My instructions to students are as follows:

You will write as a pair/group.

You will all write EXACTLY the same thing as the other student(s) in your pair / group.

You will all write at the same time (please do not make one draft and then let other students copy it later).

EVERYTHING you write in your pair / group must be the same. Check that your spelling, grammar and punctuation are the same as those of your partner.

If there are things you do not agree on, write them on a separate piece of paper and I’ll take it later, or quickly e-mail it to me.

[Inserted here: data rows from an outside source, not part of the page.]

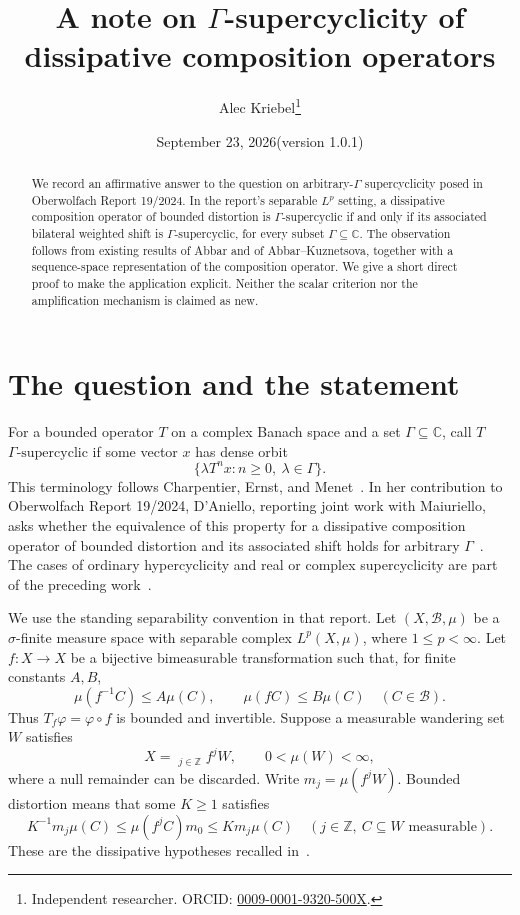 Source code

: \documentclass[11pt]{article}
\title{A note on $\Gamma$-supercyclicity of\protect\\ dissipative composition operators}
\author{Alec Kriebel\thanks{Independent researcher. ORCID: \href{https://orcid.org/0009-0001-9320-500X}{0009-0001-9320-500X}.}}
\date{September 23, 2026\quad (version 1.0.1)}
\theoremstyle{remark}
\newcommand{\C}{\mathbb C}
\newcommand{\Z}{\mathbb Z}
\newcommand{\gs}{\Gamma\text{-supercyclic}}
\begin{document}
\maketitle
\begin{abstract}
We record an affirmative answer to the question on arbitrary-$\Gamma$ supercyclicity posed in Oberwolfach Report 19/2024. In the report's separable $L^p$ setting, a dissipative composition operator of bounded distortion is $\gs$ if and only if its associated bilateral weighted shift is $\gs$, for every subset $\Gamma\subseteq\C$. The observation follows from existing results of Abbar and of Abbar--Kuznetsova, together with a sequence-space representation of the composition operator. We give a short direct proof to make the application explicit. Neither the scalar criterion nor the amplification mechanism is claimed as new.
\end{abstract}

\section{The question and the statement}

For a bounded operator $T$ on a complex Banach space and a set $\Gamma\subseteq\C$, call $T$ \emph{$\gs$} if some vector $x$ has dense orbit
\[
\{\lambda T^n x: n\ge0,\ \lambda\in\Gamma\}.
\]
This terminology follows Charpentier, Ernst, and Menet~\cite{CEM}. In her contribution to Oberwolfach Report 19/2024, D'Aniello, reporting joint work with Maiuriello, asks whether the equivalence of this property for a dissipative composition operator of bounded distortion and its associated shift holds for arbitrary $\Gamma$~\cite[p.~1083]{OWR}. The cases of ordinary hypercyclicity and real or complex supercyclicity are part of the preceding work~\cite{DDM,DM}.

We use the standing separability convention in that report. Let $(X,\mathcal B,\mu)$ be a $\sigma$-finite measure space with separable complex $L^p(X,\mu)$, where $1\le p<\infty$. Let $f:X\to X$ be a bijective bimeasurable transformation such that, for finite constants $A,B$,
\begin{equation}\label{eq:bounded}
\mu(f^{-1}C)\le A\mu(C),\qquad \mu(fC)\le B\mu(C)
\quad(C\in\mathcal B).
\end{equation}
Thus $T_f\varphi=\varphi\circ f$ is bounded and invertible. Suppose a measurable wandering set $W$ satisfies
\[
X=\mathop{\dot\bigcup}_{j\in\Z} f^jW,\qquad 0<\mu(W)<\infty,
\]
where a null remainder can be discarded. Write $m_j=\mu(f^jW)$. Bounded distortion means that some $K\ge1$ satisfies
\begin{equation}\label{eq:bd}
K^{-1}m_j\mu(C)\le \mu(f^jC)m_0\le Km_j\mu(C)
\quad(j\in\Z,\ C\subseteq W\text{ measurable}).
\end{equation}
These are the dissipative hypotheses recalled in~\cite[pp.~1079--1080]{OWR}.
\end{document}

Why do I think this is an utterly and totally fantastic exercise?

  1. It’s collaborative.
  2. It turns a writing activity into a multi-skills task.
  3. Students learn from each other.
  4. In my experience, students tend to think more about what to write, which produces better quality ideas. It’s great watching students have fun brainstorming and bouncing ideas off each other.
  5. It’s a good opportunity for students to share their writing exam tips and hints (in their L1 if necessary).
  6. The finished piece of writing is often of a quality better than if students were to write individually.
  7. Mistakes are more likely to be ironed out within the group, leaving any incorrect work to be errors, which are more useful for the teacher to work on.
  8. The activity contains many elements of process writing, but student controlled.
  9. If you assign group names and tell students their work will go up on the board, they tend to write better for the future audience of their written work.
  10. Students think and talk about spelling, punctuation and grammar.
  11. It makes a nice change from individual writing.
  12. It gives the teacher a whole lot more time to monitor – five pieces of writing among 20 students is a lot easier than 20 individual pieces of writing.
  13. It drastically cuts down on marking / correcting papers – I take one finished piece of writing from each group (making the assumption the other students in each group wrote the same thing) and correct it.
  14. Give feedback is quicker. I return a copy to each student in the group and talk to the group as a whole.
  15. Stronger students can help weaker students.
  16. The teacher can use the points students do not agree on for a boardwork correction stage.
  17. If students mail the teacher the points they do not agree on, (s)he has a ready-made sample of work to copy and paste into an activity on the smart board / projector. This sample is likely to be useful in monolingual groups in that it is likely to consist of common errors.
  18. It’s fantastic for whole class writing project work. You can swap students around so each new student adds ideas to the original group.
  19. The activity can be used for grammar test practice activities where accuracy is key.
  20. It can be used for spelling tests and is fun if you make it a competition – the group with the most correct answers being the winner.